Reputation: 41
I have to organize the data.
I/p:
ID |VALUE
1|a
2|null
3|null
4|b
5|null
6|null
7|c
Need output using hive or data frame.
O/P:
ID|Value
1|a
2|b
3|b
4|b
5|c
6|c
7|c
Upvotes: 0
Views: 63
Reputation: 31490
In Spark use first(expr[, isIgnoreNull=true])
with window orderBy monotonically_increasing_id()
functions and rowsBetween as currentRow
to unboundedFollowing
.
Example:
import org.apache.spark.sql.functions._
import org.apache.spark.sql.expressions._
df.show()
//+---+-----+
//| ID|VALUE|
//+---+-----+
//| 1| a|
//| 2| null|
//| 3| null|
//| 4| b|
//| 5| null|
//| 6| null|
//| 7| c|
//+---+-----+
//if ID will be sequentially increasing
val w=Window.orderBy("ID").rowsBetween(0,Window.unboundedFollowing)
val w=Window.orderBy(monotonically_increasing_id()).rowsBetween(0,Window.unboundedFollowing)

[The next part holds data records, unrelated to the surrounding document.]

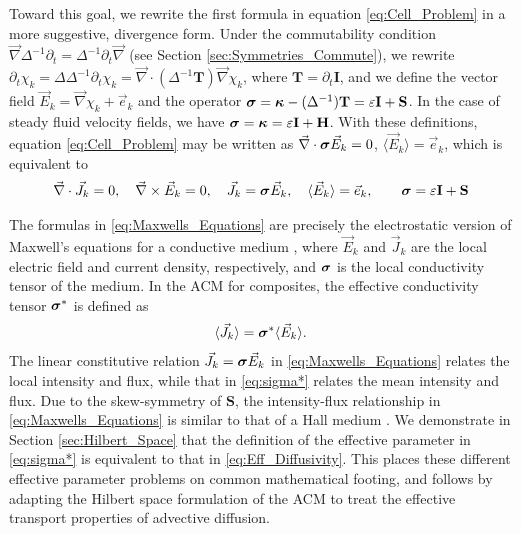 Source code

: \documentclass[11pt]{amsart}
\newcommand{\Tb}{\mathbf{T}}
\newcommand{\Hb}{\mathbf{H}}
\newcommand{\Ib}{\mathbf{I}}
\newcommand{\Sb}{\mathbf{S}}
\newcommand\bsig{\mbox{\boldmath${\sigma}$}}
\newcommand\bkappa{\mbox{\boldmath${\kappa}$}}
\begin{document}
Toward this goal, we rewrite the first formula in equation
\eqref{eq:Cell_Problem} in a more suggestive, divergence
form. Under the commutability condition
$\vec{\nabla}\Delta^{-1}\partial_t=\Delta^{-1}\partial_t\vec{\nabla}$ (see Section
\ref{sec:Symmetries_Commute}), we rewrite \cite{Fannjiang:SIAM_JAM:333}
$\partial_t\chi_k=\Delta\Delta^{-1}\partial_t\chi_k=\vec{\nabla}\cdot(\Delta^{-1}\Tb)\vec{\nabla}\chi_k$, where
$\Tb=\partial_t\Ib$, and we define the vector field
$\vec{E}_k=\vec{\nabla}\chi_k+\vec{e}_k$ and the operator
$\bsig=\bkappa-(\Delta^{-1})\Tb=\varepsilon\Ib+\Sb$.  In the case of steady fluid velocity
fields, we have $\bsig=\bkappa=\varepsilon\Ib+\Hb$. With these definitions,
equation \eqref{eq:Cell_Problem} may be written as
$\vec{\nabla}\cdot\bsig\vec{E}_k=0$, $\langle\vec{E}_k\rangle=\vec{e}_k$, which is
equivalent to    
%
\begin{align}\label{eq:Maxwells_Equations}    
  \vec{\nabla}\cdot\vec{J}_k=0, \quad
  \vec{\nabla}\times\vec{E}_k=0, \quad
  \vec{J}_k=\bsig\vec{E}_k,\quad
  \langle\vec{E}_k\rangle=\vec{e}_k,\qquad
  \bsig%
       =\varepsilon\Ib+\Sb
\end{align}
%




The formulas in \eqref{eq:Maxwells_Equations} are precisely the
electrostatic version of Maxwell's equations for a conductive medium
\cite{Golden:CMP-473}, where $\vec{E}_k$ and $\vec{J}_k$ are the local
electric field and current density, respectively, and $\bsig$ is the
local conductivity tensor of the medium. In the ACM for composites,
the effective conductivity tensor $\bsig^*$ is defined as
% 
\begin{align}\label{eq:sigma*}
  \langle\vec{J}_k\rangle=\bsig^*\langle\vec{E}_k\rangle.
\end{align}
%
The linear constitutive relation $\vec{J}_k=\bsig\vec{E}_k$ in
\eqref{eq:Maxwells_Equations} relates the local intensity and flux,
while that in \eqref{eq:sigma*} relates the mean intensity and
flux. Due to the skew-symmetry of $\Sb$, the intensity-flux
relationship in \eqref{eq:Maxwells_Equations} is similar to that of a
Hall medium \cite{Isichenko:JNS:1991:375}. We demonstrate in Section
\ref{sec:Hilbert_Space} that the definition of the effective parameter
in \eqref{eq:sigma*} is equivalent to that in
\eqref{eq:Eff_Diffusivity}. This places these different effective
parameter problems on common mathematical footing, and follows by
adapting the Hilbert space formulation of the ACM to treat the 
effective transport properties of advective diffusion.        
\end{document}
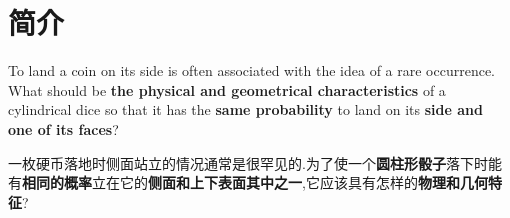 \documentclass[UTF8]{gapd}
\begin{document}
\maketitle


\section{简介}
\label{sec:Introduction}
To land a coin on its side is often associated with the idea of a rare occurrence. What should be \textbf{the physical and geometrical characteristics} of a cylindrical dice so that it has the \textbf{same probability} to land on its \textbf{side and one of its faces}?

一枚硬币落地时侧面站立的情况通常是很罕见的.为了使一个\textbf{圆柱形骰子}落下时能有\textbf{相同的概率}立在它的\textbf{侧面和上下表面其中之一},它应该具有怎样的\textbf{物理和几何特征}?

%

\end{document}
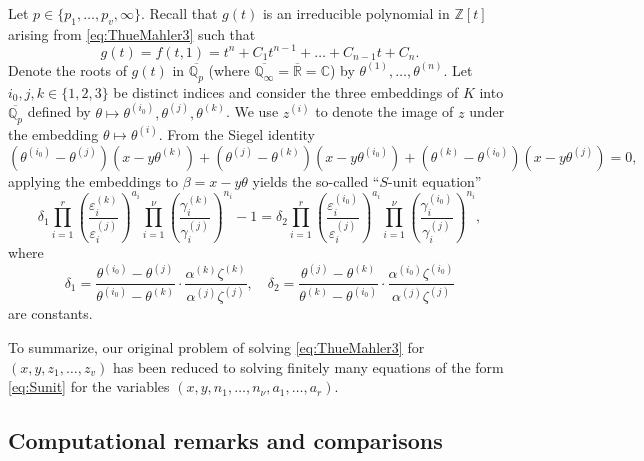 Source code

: Let $p \in \{p_1, \dots, p_v, \infty\}$. Recall that $g(t)$ is an irreducible polynomial in $\mathbb{Z}[t]$ arising from \eqref{eq:ThueMahler3} such that
\[g(t) = f(t,1) = t^n + C_1 t^{n-1} + \dots + C_{n-1}t + C_n.\]
Denote the roots of $g(t)$ in $\overline{\mathbb{Q}_p}$ (where $\overline{\mathbb{Q}_{\infty}} = \overline{\mathbb{R}} = \mathbb{C}$) by $\theta^{(1)}, \dots, \theta^{(n)}$. Let $i_0, j, k \in \{1,2,3\}$ be distinct indices and consider the three embeddings of $K$ into $\overline{\mathbb{Q}_p}$ defined by $\theta \mapsto \theta^{(i_0)}, \theta^{(j)}, \theta^{(k)}$. We use $z^{(i)}$ to denote the image of $z$ under the embedding $\theta \mapsto \theta^{(i)}$. From the Siegel identity
\[(\theta^{(i_0)} - \theta^{(j)})(x-y\theta^{(k)}) + (\theta^{(j)} - \theta^{(k)})(x-y\theta^{(i_0)}) + (\theta^{(k)} - \theta^{(i_0)})(x-y\theta^{(j)}) = 0,\]
applying the embeddings to $\beta = x-y\theta$ yields the so-called ``$S$-unit equation''
\begin{equation} \label{eq:Sunit}
\delta_1 \prod_{i = 1}^r\left( \frac{\varepsilon_i^{(k)}}{\varepsilon_i^{(j)}}\right)^{a_i}\prod_{i = 1}^{\nu} \left( \frac{\gamma_i^{(k)}}{\gamma_i^{(j)}}\right)^{n_i} - 1 = \delta_2 \prod_{i = 1}^{r}\left( \frac{\varepsilon_i^{(i_0)}}{\varepsilon_i^{(j)}}\right)^{a_i} \prod_{i = 1}^{\nu} \left( \frac{\gamma_i^{(i_0)}}{\gamma_i^{(j)}}\right)^{n_i},
\end{equation}
where
\[\delta_1 = \frac{\theta^{(i_0)} - \theta^{(j)}}{\theta^{(i_0)} - \theta^{(k)}}\cdot\frac{\alpha^{(k)}\zeta^{(k)}}{\alpha^{(j)}\zeta^{(j)}}, \quad \delta_2 = \frac{\theta^{(j)} - \theta^{(k)}}{\theta^{(k)} - \theta^{(i_0)}}\cdot \frac{\alpha^{(i_0)}\zeta^{(i_0)}}{\alpha^{(j)}\zeta^{(j)}}\]
are constants. 

To summarize, our original problem of solving \eqref{eq:ThueMahler3} for $(x,y,z_1,\dots, z_v)$ has been reduced to solving finitely many equations of the form \eqref{eq:Sunit} for the variables $(x,y, n_1, \dots, n_{\nu},a_1,\dots,a_r)$.


\subsection{Computational remarks and comparisons}
\label{subsec:FactorizationRemarks}

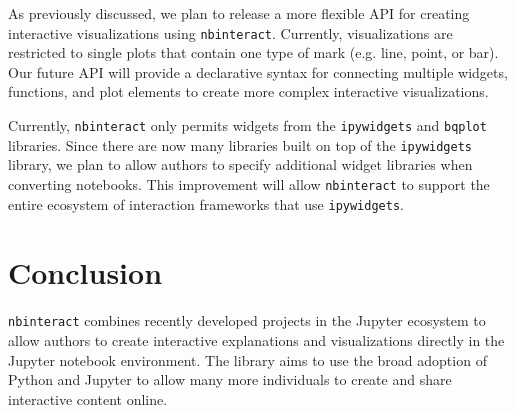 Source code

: \documentclass[nobib]{tufte-handout}
\newcommand{\code}[1]{\texttt{#1}}
\begin{document}
As previously discussed, we plan to release a more flexible API for creating
interactive visualizations using \code{nbinteract}. Currently, visualizations
are restricted to single plots that contain one type of mark (e.g. line, point,
or bar). Our future API will provide a declarative syntax for connecting
multiple widgets, functions, and plot elements to create more complex
interactive visualizations.

Currently, \code{nbinteract} only permits widgets from the \code{ipywidgets}
and \code{bqplot} libraries. Since there are now many libraries built on top of
the \code{ipywidgets} library, we plan to allow authors to
specify additional widget libraries when converting notebooks. This improvement
will allow \code{nbinteract} to support the entire ecosystem of interaction
frameworks that use \code{ipywidgets}.



\section{Conclusion} %
\label{sec:conclusion}

\code{nbinteract} combines recently developed projects in the Jupyter ecosystem
to allow authors to create interactive explanations and visualizations directly
in the Jupyter notebook environment. The library aims to use the broad adoption
of Python and Jupyter to allow many more individuals to create and share
interactive content online.


\printbibliography
\end{document}
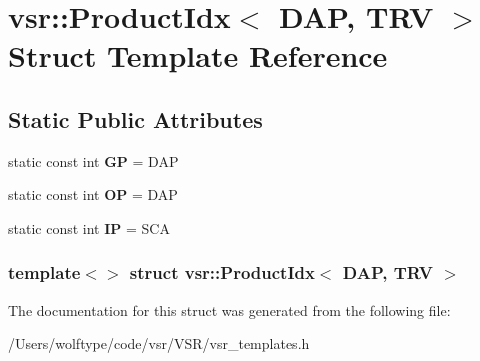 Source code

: \hypertarget{structvsr_1_1_product_idx_3_01_d_a_p_00_01_t_r_v_01_4}{\section{vsr\-:\-:Product\-Idx$<$ D\-A\-P, T\-R\-V $>$ Struct Template Reference}
\label{structvsr_1_1_product_idx_3_01_d_a_p_00_01_t_r_v_01_4}
}
\subsection*{Static Public Attributes}
\begin{DoxyCompactItemize}
\item 
\hypertarget{structvsr_1_1_product_idx_3_01_d_a_p_00_01_t_r_v_01_4_a4067d00598e5ca0019542c3eb1e23b21}{static const int {\bfseries G\-P} = D\-A\-P}\label{structvsr_1_1_product_idx_3_01_d_a_p_00_01_t_r_v_01_4_a4067d00598e5ca0019542c3eb1e23b21}

\item 
\hypertarget{structvsr_1_1_product_idx_3_01_d_a_p_00_01_t_r_v_01_4_a0e6cb96a6d7b1090725768a6b373da5b}{static const int {\bfseries O\-P} = D\-A\-P}\label{structvsr_1_1_product_idx_3_01_d_a_p_00_01_t_r_v_01_4_a0e6cb96a6d7b1090725768a6b373da5b}

\item 
\hypertarget{structvsr_1_1_product_idx_3_01_d_a_p_00_01_t_r_v_01_4_a9f386f9134ff0cc6b88bc1379ffae915}{static const int {\bfseries I\-P} = S\-C\-A}\label{structvsr_1_1_product_idx_3_01_d_a_p_00_01_t_r_v_01_4_a9f386f9134ff0cc6b88bc1379ffae915}

\end{DoxyCompactItemize}
\subsubsection*{template$<$$>$ struct vsr\-::\-Product\-Idx$<$ D\-A\-P, T\-R\-V $>$}



The documentation for this struct was generated from the following file\-:\begin{DoxyCompactItemize}
\item 
/\-Users/wolftype/code/vsr/\-V\-S\-R/vsr\-\_\-templates.\-h\end{DoxyCompactItemize}
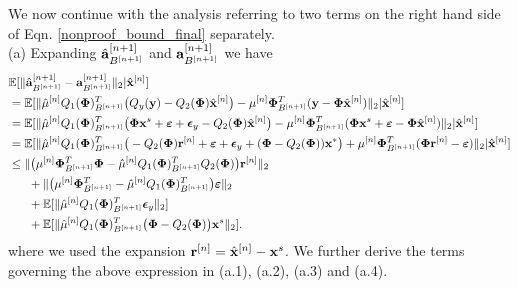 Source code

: \documentclass{article}
\begin{document}
We now continue with the analysis referring to two terms on the right hand side of Eqn. \ref{nonproof_bound_final} separately.\\

{(a)} Expanding $\hat{{\bf a}}_{B^{[n+1]}}^{[n+1]}$ and ${{\bf a}}_{B^{[n+1]}}^{[n+1]}$ we have
\begin{equation}\label{quantization_error_terms}
    \begin{split}
      &\mathbb{E}[  \|\hat{{\bf a}}_{B^{[n+1]}}^{[n+1]} - {{\bf a}}_{B^{[n+1]}}^{[n+1]} \|_2| \hat{{\bf x}}^{[n]}] \\
      &= \mathbb{E}[\|\hat{\mu}^{[n]}Q_1({\bf {\bf \Phi}})_{B^{[n+1]}}^T\big(Q_y({\bf y})-Q_2({\bf {\bf \Phi}})\hat{{\bf x}}^{[n]}\big) - {\mu}^{[n]}{\bf {\bf \Phi}}_{B^{[n+1]}}^T({\bf y}-{\bf {\bf \Phi}}\hat{{\bf x}}^{[n]}) \|_2| \hat{{\bf x}}^{[n]}]\\
        &=\mathbb{E}[\|\hat{\mu}^{[n]}Q_1({\bf {\bf \Phi}})_{B^{[n+1]}}^T\big({\bf {\bf \Phi}} {\bf x}^s +\boldsymbol{\varepsilon}+\boldsymbol{\epsilon}_y-Q_2({\bf {\bf \Phi}})\hat{{\bf x}}^{[n]}\big) - {\mu}^{[n]}{\bf {\bf \Phi}}_{B^{[n+1]}}^T({\bf {\bf \Phi}}{\bf x}^s +\boldsymbol{\varepsilon}-{\bf {\bf \Phi}}\hat{{\bf x}}^{[n]}) \|_2| \hat{{\bf x}}^{[n]}]\\
        &=\mathbb{E}[\|\hat{\mu}^{[n]}Q_1({\bf {\bf \Phi}})_{B^{[n+1]}}^T\big(-Q_2({\bf {\bf \Phi}}) {\bf r}^{[n]} +\boldsymbol{\varepsilon}+\boldsymbol{\epsilon}_y+({\bf {\bf \Phi}}-Q_2({\bf {\bf \Phi}})){\bf x}^{*}\big)+{\mu}^{[n]}{\bf {\bf \Phi}}_{B^{[n+1]}}^T({\bf {\bf \Phi}}{\bf r}^{[n]} -\boldsymbol{\varepsilon}) \|_2| \hat{{\bf x}}^{[n]}]\\
        &\leq \|\big(\mu^{[n]}{\bf {\bf \Phi}}_{B^{[n+1]}}^T{\bf {\bf \Phi}} - \hat{\mu}^{[n]}Q_1({\bf {\bf \Phi}})_{B^{[n+1]}}^T Q_2({\bf {\bf \Phi}})\big) {\bf r}^{[n]} \|_2\\
        &\ \ \ \ \  +\|\big(\mu^{[n]}{\bf {\bf \Phi}}_{B^{[n+1]}}^T - \hat{\mu}^{[n]}Q_1({\bf {\bf \Phi}})_{B^{[n+1]}}^T \big)\boldsymbol{\varepsilon} \|_2\\
     &\ \ \ \  \  +\mathbb{E}[\|\hat{\mu}^{[n]}Q_1({\bf {\bf \Phi}})_{B^{[n+1]}}^T\boldsymbol{\epsilon}_y \|_2]\\
     &\ \ \ \  \  +\mathbb{E}[\| \hat{\mu}^{[n]}Q_1({\bf \Phi})_{B^{[n+1]}}^T\big({\bf {\bf \Phi}}-Q_2({\bf {\bf \Phi}})\big){\bf x}^s \|_2].
    \end{split}
\end{equation} where we used the expansion ${{\bf r}}^{[n]} = \hat{{\bf x}}^{[n]}-{\bf x}^s$. We further derive the terms governing the above expression in (a.1), (a.2), (a.3) and (a.4). \\
\end{document}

df.withColumn("VALUE", first("value",true).over(w)).show()
//+---+-----+
//| ID|VALUE|
//+---+-----+
//| 1| a|
//| 2| b|
//| 3| b|
//| 4| b|
//| 5| c|
//| 6| c|
//| 7| c|
//+---+-----+
Upvotes: 1
Reputation: 38325
Solution for Hive:
with mytable as (
select stack(7,
1,'a' ,
2,null ,
3,null ,
4,'b' ,
5,null ,
6,null ,
7,'c'
) as (id, value)
)
SELECT id,
first_value(value,true) over(order by id rows between current row and unbounded following) value
FROM mytable;
Result:
id value
1 a
2 b
3 b
4 b
5 c
6 c
7 c
Upvotes: 0